Spontaneous Memorial was first exhibited at Utah Valley University in 2004. McEntire has shown it every September since, adding a new element each year.
"When I work in series, I find as many variations on a single theme, or use of a particular object, as possible . . ." he says. "Spontaneous Memorial gave me the opportunity to work extensively on a single theme (memorial) over an extended period of time (eight years)."

The core of the exhibit is a partly enclosed space that functions as a shrine to the dead.|1| At its center, a cube, inspired by the Ka'aba in Mecca, is encased in glass. On its top a triangular vase holds ashes and fifty blank tags. Price tags, with their weighty symbolic quality -- the price of an item for sale, the cost of a life, the identity of a corpse in a morgue -- became the base for his Portrait collages.|2| Spatters and drips of red, yellow, gold, silver and black enamel paint serve to give "the tags a sense of abstraction in order to create emotional distance." These are tied to a grid structure that surrounds the cube and calls to mind the fences or protective structures raised around memorials of the innocent or people of note. Finally, three hand-made music stands hold two cut-up copies of The New York Times publication and a third complete copy.|3|

A view of Frank McEntire's Spontaneous Memorial, at the Springville Museum of Art

Around this contemplative core additional works have been added over the years. To an old oak roll-top desk complete with ledgers McEntire affixed blank tags, inviting viewers to comment.|4| A wall-mounted tithing table acquired during the renovation of an LDS chapel was turned into "Message Table," its slots filled with tags and pens for patrons to write comments and hang them on the “Fence.” A hymn board from the same chapel became “331” when its slots for holding one-digit number cards to identify hymns was filled with the "Most-wanted Iraqi" playing cards developed by the U.S. military. A nearby wooden music stand holds an old Mormon hymnal, opened to number 331 titled, “Oh, Say What Is Truth?” The paint-splattered black-and-white photos from the Portraits collages were enlarged and hung to cover an entire wall.|5| A priest's stole draped on a wardrobe stand became “Fly with the Angels,” a reminder of Flight 93; its title came from the words a participant inscribed on the back of one of the exhibit's memorial tags.

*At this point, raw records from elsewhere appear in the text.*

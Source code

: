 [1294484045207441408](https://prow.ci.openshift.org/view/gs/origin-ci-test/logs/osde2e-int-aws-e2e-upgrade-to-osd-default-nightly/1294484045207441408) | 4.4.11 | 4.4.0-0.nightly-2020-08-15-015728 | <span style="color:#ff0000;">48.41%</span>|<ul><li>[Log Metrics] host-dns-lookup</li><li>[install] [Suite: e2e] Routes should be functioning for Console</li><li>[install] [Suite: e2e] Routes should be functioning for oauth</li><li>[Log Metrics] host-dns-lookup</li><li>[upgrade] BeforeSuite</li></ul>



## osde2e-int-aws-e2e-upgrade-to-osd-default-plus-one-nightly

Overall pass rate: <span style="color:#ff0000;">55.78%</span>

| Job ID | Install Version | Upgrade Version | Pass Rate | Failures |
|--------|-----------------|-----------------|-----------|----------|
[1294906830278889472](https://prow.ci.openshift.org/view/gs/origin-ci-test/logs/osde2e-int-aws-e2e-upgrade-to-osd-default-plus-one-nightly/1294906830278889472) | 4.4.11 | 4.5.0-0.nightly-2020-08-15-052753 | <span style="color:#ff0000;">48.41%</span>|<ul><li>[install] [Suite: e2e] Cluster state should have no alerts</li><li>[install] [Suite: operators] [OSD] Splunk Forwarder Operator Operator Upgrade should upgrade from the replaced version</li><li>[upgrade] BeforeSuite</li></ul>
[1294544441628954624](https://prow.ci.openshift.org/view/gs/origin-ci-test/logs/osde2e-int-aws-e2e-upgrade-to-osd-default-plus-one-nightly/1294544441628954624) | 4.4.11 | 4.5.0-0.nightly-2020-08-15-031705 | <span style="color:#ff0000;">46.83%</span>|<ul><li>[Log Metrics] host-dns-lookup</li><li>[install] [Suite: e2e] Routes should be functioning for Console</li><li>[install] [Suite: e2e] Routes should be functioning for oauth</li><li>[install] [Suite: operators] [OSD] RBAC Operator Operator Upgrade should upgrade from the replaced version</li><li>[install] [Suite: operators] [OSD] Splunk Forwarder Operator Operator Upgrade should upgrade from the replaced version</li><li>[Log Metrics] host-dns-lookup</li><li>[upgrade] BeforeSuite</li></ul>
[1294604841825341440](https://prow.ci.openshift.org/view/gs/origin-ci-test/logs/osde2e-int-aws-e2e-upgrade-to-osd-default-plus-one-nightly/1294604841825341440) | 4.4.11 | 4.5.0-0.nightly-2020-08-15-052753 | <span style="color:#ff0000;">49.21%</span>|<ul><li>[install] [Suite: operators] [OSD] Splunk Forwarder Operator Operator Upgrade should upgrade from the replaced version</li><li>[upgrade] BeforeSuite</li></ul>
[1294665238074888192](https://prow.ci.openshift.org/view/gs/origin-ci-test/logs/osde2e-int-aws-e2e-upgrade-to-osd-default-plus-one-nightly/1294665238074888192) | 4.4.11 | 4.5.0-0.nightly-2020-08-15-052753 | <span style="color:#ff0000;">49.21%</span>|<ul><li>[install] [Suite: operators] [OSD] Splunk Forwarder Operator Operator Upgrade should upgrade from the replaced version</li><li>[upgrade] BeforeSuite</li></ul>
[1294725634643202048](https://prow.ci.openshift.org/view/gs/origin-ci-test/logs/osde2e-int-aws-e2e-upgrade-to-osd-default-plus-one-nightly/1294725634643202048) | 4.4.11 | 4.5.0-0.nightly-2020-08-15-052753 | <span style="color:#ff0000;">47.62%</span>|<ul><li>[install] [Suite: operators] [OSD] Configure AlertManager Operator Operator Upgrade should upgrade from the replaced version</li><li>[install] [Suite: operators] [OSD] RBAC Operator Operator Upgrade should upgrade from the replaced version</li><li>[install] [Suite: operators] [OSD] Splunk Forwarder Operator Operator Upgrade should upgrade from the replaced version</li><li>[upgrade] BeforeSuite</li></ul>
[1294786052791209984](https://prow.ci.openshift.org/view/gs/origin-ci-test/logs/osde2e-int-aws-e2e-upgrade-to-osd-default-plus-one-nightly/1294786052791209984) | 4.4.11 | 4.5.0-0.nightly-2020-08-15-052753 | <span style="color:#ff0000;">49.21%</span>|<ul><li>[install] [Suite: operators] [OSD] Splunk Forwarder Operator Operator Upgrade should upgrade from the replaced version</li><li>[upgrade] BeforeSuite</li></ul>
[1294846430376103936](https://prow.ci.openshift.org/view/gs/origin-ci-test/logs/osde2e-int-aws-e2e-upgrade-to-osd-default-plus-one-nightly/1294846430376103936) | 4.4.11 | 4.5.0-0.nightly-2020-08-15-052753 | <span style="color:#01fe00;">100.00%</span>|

During the past eight years, in addition to his full-time job, McEntire has been extremely busy with an intense exhibition schedule (over twenty-five exhibits in and outside of Utah) as well as curatorial projects (see the Doug Snow retrospective up this month, page 7). Every summer, though he returns to Spontaneous Memorial as he prepares to install it in a new location. Looking back on this he says, "I reflected on the individuals whose lives were taken each time I touched one of the memorial tags or found ways to work with the 9/11 theme—a humbling experience."

As he installed Spontaneous Memorial for the last time McEntire says he was conscious what coverage of the event has done to its memory. "Every time I’ve turned on news channels or read a newspaper or magazine this past few weeks, there’s been 9/11 coverage. An out-of-state art dealer friend told me a year ago that she was tired of such coverage." So, saturation, McEntire, says, was of some concern. "My interest, however, has been to explore 'memorial' not only as a way to remember an historical event and honor the dead, but also as a form or artistic expression in itself." With Spontaneous Memorial, he's accomplished all three.